EXERCISE REQUIREMENTS – Give a count of the lines below that have the string "product" in them, with no other words.

───── MATERIAL TO PROCESS ─────

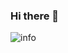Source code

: ### Hi there 👋

![info](https://github-readme-stats.vercel.app/api?username=Maluns&show_icons=true&count_private=true&hide=prs&theme=dark)

<!--
**MaLuns/Maluns** is a ✨ _special_ ✨ repository because its `README.md` (this file) appears on your GitHub profile.

Here are some ideas to get you started:

- 🔭 I’m currently working on ...
- 🌱 I’m currently learning ...
- 👯 I’m looking to collaborate on ...
- 🤔 I’m looking for help with ...
- 💬 Ask me about ...
- 📫 How to reach me: ...
- 😄 Pronouns: ...
- ⚡ Fun fact: ...
-->
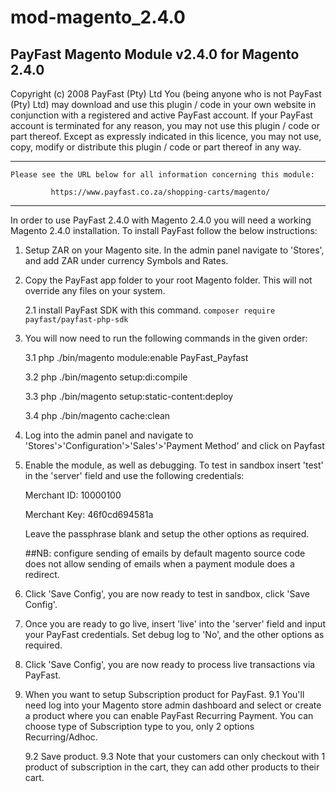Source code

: # mod-magento_2.4.0

PayFast Magento Module v2.4.0 for Magento 2.4.0
-----------------------------------------------------------------------------
Copyright (c) 2008 PayFast (Pty) Ltd
You (being anyone who is not PayFast (Pty) Ltd) may download and use this plugin / code in your own website in conjunction with a registered and active PayFast account. If your PayFast account is terminated for any reason, you may not use this plugin / code or part thereof.
Except as expressly indicated in this licence, you may not use, copy, modify or distribute this plugin / code or part thereof in any way.

******************************************************************************
                                                                            
    Please see the URL below for all information concerning this module:

             https://www.payfast.co.za/shopping-carts/magento/
******************************************************************************

In order to use PayFast 2.4.0 with Magento 2.4.0 you will need a working Magento 2.4.0 installation. To install PayFast follow the below instructions:

1. Setup ZAR on your Magento site.
    In the admin panel navigate to 'Stores', and add ZAR under currency Symbols and Rates.
2. Copy the PayFast app folder to your root Magento folder.
    This will not override any files on your system.
    
    2.1 install PayFast SDK with this command.
    `composer require payfast/payfast-php-sdk`
3. You will now need to run the following commands in the given order:
    
    3.1 php ./bin/magento module:enable PayFast_Payfast
    
    3.2 php ./bin/magento setup:di:compile  
    
    3.3 php ./bin/magento setup:static-content:deploy 
    
    3.4 php ./bin/magento cache:clean
    
4. Log into the admin panel and navigate to 'Stores'>'Configuration'>'Sales'>'Payment Method' and click on Payfast
5. Enable the module, as well as debugging. To test in sandbox insert 'test' in the 'server' field and use the following credentials:

    Merchant ID: 10000100
    
    Merchant Key: 46f0cd694581a
    
    Leave the passphrase blank and setup the other options as required.
        
   ##NB: configure sending of emails by default magento source code does not allow sending of emails when a payment module does a redirect.
   
6. Click 'Save Config', you are now ready to test in sandbox, click 'Save Config'.

7. Once you are ready to go live, insert 'live' into the 'server' field and input your PayFast credentials. Set debug log to 'No', and the other options as required.
8. Click 'Save Config', you are now ready to process live transactions via PayFast.

9. When you want to setup Subscription product for PayFast.
    9.1 You'll need log into your Magento store admin dashboard and select or create a product where you can enable PayFast Recurring Payment.
    You can choose type of Subscription type to you, only 2 options Recurring/Adhoc.
    
    9.2 Save product.
    9.3 Note that your customers can only checkout with 1 product of subscription in the cart, they can add other products to their cart.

─────

RESPONSE – 4